I was in fact told that the university’s website site has a section that publishes the names of dismissed academic staff, a name-and-shame strategy that, if implemented across Nigeria, will prevent the recurring situation in which professors dismissed from one institution go to another and get jobs, sometimes at higher ranks, because there is no national database for convicted or dismissed academic offenders.
I do not know this man and have never been to DELSU, so I cannot independently confirm these claims, but I hope they are true. What I can confirm, which leads me to want to believe the claims is that indeed there is a section of the DELSU website (the “info” dropdown menu) that contains names of recently dismissed academic staff. This list appears to be a dynamic one and contains the most recent dismissals. Although I saw only five names there and none of them was dismissed for sexual misconduct (the dismissals are for exam malpractices and absconding /absenteeism), I commend the VC for the bold move of not only investigating and dismissing these academics but also publishing their names. That’s the way to go.

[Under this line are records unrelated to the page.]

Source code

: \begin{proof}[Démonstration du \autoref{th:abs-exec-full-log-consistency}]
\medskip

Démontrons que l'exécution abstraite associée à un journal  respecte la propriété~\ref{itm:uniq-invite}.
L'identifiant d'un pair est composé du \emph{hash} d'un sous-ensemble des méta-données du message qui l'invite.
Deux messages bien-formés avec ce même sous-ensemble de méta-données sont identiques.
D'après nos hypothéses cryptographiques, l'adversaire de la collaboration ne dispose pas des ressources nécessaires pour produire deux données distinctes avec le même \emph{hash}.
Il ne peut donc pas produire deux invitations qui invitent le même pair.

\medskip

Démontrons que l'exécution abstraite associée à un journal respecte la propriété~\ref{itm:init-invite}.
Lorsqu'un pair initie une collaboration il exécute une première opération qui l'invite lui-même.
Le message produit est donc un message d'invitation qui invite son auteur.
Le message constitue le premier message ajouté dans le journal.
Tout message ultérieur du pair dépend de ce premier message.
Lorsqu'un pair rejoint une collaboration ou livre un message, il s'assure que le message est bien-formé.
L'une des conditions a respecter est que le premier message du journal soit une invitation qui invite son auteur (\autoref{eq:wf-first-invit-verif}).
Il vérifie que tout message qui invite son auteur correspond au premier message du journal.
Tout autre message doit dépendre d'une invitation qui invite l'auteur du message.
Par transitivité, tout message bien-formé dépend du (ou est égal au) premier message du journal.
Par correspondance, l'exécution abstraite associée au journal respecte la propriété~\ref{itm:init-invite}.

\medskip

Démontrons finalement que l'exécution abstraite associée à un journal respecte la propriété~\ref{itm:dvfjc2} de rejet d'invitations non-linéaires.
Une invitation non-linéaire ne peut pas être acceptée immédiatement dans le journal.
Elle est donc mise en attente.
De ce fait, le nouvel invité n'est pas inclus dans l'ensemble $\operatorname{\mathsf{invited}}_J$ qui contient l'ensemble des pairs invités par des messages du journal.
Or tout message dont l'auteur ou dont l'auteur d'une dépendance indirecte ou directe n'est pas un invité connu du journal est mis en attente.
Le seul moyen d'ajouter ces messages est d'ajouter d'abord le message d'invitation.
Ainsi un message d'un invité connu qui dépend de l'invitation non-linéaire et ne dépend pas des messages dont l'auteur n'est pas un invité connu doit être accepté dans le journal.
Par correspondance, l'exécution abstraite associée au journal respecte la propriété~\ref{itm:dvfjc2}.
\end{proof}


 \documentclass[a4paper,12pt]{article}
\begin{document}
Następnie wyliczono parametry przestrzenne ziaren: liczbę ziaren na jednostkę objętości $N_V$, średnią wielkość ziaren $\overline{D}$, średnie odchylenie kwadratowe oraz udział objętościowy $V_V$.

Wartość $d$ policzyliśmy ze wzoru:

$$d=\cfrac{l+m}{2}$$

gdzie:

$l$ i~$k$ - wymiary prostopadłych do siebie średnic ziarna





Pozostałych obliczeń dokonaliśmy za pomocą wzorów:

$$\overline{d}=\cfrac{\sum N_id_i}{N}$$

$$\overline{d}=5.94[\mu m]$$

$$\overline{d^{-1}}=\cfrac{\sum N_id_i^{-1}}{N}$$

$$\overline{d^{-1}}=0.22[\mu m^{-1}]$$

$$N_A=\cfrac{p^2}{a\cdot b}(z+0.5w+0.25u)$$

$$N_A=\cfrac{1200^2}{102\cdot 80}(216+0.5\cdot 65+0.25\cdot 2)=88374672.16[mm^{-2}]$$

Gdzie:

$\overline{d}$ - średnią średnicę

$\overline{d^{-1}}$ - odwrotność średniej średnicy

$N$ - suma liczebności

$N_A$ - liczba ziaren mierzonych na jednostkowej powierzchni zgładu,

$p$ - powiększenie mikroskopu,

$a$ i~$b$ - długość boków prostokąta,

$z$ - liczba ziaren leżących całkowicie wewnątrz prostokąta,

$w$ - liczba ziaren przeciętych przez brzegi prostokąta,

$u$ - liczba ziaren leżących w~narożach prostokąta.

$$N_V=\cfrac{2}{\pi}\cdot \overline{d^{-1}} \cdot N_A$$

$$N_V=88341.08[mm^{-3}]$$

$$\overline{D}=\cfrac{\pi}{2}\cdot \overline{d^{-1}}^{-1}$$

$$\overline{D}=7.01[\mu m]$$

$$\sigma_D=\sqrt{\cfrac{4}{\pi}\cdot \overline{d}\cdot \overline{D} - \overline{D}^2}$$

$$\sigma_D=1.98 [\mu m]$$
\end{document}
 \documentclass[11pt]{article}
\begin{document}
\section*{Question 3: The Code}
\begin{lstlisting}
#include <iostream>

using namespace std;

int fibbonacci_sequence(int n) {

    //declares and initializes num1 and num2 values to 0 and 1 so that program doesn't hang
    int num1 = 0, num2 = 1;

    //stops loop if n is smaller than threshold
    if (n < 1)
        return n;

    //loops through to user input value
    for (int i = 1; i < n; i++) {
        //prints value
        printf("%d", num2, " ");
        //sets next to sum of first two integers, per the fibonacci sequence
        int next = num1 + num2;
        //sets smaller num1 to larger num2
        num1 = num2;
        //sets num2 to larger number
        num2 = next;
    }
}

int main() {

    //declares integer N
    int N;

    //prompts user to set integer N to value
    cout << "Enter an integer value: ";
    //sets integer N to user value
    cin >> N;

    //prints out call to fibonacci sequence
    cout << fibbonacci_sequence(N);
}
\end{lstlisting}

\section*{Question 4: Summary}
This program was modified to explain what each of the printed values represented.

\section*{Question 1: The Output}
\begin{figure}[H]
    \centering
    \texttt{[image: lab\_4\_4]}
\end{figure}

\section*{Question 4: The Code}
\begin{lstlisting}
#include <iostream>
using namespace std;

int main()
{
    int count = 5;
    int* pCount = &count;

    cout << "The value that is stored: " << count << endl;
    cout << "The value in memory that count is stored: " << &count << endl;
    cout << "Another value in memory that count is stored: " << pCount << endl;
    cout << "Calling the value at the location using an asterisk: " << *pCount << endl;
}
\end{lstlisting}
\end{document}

The second example pertains to the scourge of ethno-religious preference to the detriment of diversity and excellence. I do not know Professor Sulyman Age Abdulkareem, the Vice Chancellor of the University of Ilorin. What I’m about to relay was told to me by a friend who, in his capacity as an HOD in the institution, has interacted with the VC a bit and has read his directives.
In sum, the VC, upon assuming office two years ago, sent out a memo on recruitment whose main thrust was the radical thinking that, after years of Ilorin emirate (Kwara Central) people monopolizing or dominating academic jobs in the institution and producing a scandalously ethnic (and religious) lopsidedness in the academic ranks of the institution, the university would consciously diversify its academic workforce to shed its provincial identity for a cosmopolitan one.
The VC told Deans, HODs, and heads of academic units that when a vacancy opens up or when they are authorized to recruit academic staff, they should be guided by the need to attract women, people from other parts of the country, people with disability, and people from other parts of Kwara state — in other words, historically neglected minorities in the context of the university. The memo further makes clear that only when no suitable candidates are found among these demographics should candidates from Ilorin emirate be considered.
This is exactly how to reverse the ethno-religious takeover of Nigerian universities by ethnic host communities and constituencies. What is even peculiar about Professor Abdulkareem’s radical move is that he is from Kwara State. It takes boldness and a deliberate commitment to diversity (intellectual and demographic) to return these institutions to the original idea of the university.
These are just two universities, and these reforms may not be sustained beyond the tenures of the two VCs, hence the need for solutions that are structural and institutional rather than rooted in individual administrative initiatives. Nonetheless, these two stories demonstrate that the academic incest that has killed the intellectual life of Nigerian public universities and turned them into politically charged arenas of mediocrity can be reversed.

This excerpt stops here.